Peter McCormack 01:36:40:
Fascinating. Well, I'm going to keep a close eye on it. And I will share those books you've written in the show notes and refer people to it. And just thank you again. Like, I really appreciate this. I always enjoy doing interviews where I learn a lot and I've learned a lot today and there's a few things I'm going to have to go and dig into afterwards. So I appreciate you giving me ... well, wow, we're over an hour and a half of your time now. So thank you so much, Paul.
Paul French 01:37:02:
I'm amazed we managed to do 90 minutes establishing that nobody really knows anything about North Korea.
Peter McCormack 01:37:06:
Well, yeah, but it's because I wanted to learn a little bit more, certainly about the grandfather because there's not a lot I knew about him before this.

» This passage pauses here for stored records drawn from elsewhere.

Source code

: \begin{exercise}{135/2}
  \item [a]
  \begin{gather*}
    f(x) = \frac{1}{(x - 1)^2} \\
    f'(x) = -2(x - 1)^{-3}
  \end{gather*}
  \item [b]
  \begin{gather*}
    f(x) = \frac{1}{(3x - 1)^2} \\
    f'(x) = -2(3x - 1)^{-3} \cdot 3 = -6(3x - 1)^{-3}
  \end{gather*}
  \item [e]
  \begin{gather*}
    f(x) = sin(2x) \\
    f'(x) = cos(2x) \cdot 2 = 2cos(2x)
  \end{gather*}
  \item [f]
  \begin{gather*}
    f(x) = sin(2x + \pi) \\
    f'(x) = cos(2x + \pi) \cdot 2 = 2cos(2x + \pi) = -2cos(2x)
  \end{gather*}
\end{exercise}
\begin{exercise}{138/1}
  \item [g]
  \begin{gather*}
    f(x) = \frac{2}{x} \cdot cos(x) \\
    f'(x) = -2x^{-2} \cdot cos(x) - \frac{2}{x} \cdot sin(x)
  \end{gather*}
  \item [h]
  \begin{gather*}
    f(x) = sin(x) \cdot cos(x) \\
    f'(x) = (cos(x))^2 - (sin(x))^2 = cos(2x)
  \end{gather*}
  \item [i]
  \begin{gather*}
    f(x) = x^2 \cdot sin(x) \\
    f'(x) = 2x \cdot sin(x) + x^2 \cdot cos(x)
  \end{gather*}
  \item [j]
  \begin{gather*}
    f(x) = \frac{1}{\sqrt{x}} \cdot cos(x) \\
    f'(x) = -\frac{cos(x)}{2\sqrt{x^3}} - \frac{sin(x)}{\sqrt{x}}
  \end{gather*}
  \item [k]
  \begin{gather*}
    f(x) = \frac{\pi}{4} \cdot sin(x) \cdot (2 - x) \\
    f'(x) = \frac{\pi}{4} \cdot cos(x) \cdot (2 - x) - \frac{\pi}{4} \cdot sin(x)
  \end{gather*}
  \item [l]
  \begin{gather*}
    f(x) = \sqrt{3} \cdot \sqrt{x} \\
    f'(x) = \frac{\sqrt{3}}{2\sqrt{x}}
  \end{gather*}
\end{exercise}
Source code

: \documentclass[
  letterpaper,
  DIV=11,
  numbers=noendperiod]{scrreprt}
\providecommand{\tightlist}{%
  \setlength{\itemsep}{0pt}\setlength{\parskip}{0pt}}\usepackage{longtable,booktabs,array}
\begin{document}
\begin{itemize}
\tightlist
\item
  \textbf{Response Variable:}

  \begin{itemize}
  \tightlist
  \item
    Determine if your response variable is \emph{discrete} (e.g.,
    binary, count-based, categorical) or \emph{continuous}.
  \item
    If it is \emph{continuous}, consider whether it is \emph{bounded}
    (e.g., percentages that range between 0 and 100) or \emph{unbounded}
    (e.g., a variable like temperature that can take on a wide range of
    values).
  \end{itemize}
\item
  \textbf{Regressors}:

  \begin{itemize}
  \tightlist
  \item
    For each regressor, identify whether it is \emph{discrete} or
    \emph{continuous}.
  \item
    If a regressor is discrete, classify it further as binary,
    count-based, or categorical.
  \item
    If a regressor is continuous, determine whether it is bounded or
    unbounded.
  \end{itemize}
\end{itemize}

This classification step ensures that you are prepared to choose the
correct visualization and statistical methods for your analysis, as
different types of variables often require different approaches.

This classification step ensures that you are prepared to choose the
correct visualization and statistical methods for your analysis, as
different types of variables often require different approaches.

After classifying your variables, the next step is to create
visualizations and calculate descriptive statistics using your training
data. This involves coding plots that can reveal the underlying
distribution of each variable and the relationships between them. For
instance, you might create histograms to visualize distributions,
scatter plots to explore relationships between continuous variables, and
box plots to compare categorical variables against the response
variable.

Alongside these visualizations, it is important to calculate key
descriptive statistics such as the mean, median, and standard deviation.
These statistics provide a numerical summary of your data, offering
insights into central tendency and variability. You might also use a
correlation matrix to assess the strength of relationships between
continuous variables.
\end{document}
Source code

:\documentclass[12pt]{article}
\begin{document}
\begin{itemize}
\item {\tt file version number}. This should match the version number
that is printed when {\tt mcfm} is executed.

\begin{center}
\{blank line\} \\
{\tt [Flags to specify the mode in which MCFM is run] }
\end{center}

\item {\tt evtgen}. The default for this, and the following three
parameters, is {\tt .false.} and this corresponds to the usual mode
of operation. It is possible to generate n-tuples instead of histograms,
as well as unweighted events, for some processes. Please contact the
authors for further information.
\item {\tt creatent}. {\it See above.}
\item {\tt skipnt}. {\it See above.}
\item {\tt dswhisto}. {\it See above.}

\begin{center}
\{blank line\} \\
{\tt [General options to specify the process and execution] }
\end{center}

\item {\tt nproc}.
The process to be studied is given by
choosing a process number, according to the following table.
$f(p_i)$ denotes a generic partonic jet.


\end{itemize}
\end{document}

So yeah, thanks, Paul, appreciate your time and good luck with everything you're doing. And perhaps sometime in the future, we'll be talking again when maybe there will be a new dear leader.
Paul French 01:37:26:
Yeah. I mean, as I say, at some point he's going to walk out and wave at us all, or we're going to get like, the black screen from Pyongyang TV and we're going to go into a cycle of finding out who the new person is.
Peter McCormack 01:37:39:
Well, we'll just have to wait and see then with that. So yeah, thanks again, Paul. Take care and hopefully I'll speak again soon in the future.
Paul French 01:37:46:
Thanks. That was great. Took my mind off the virus for a bit.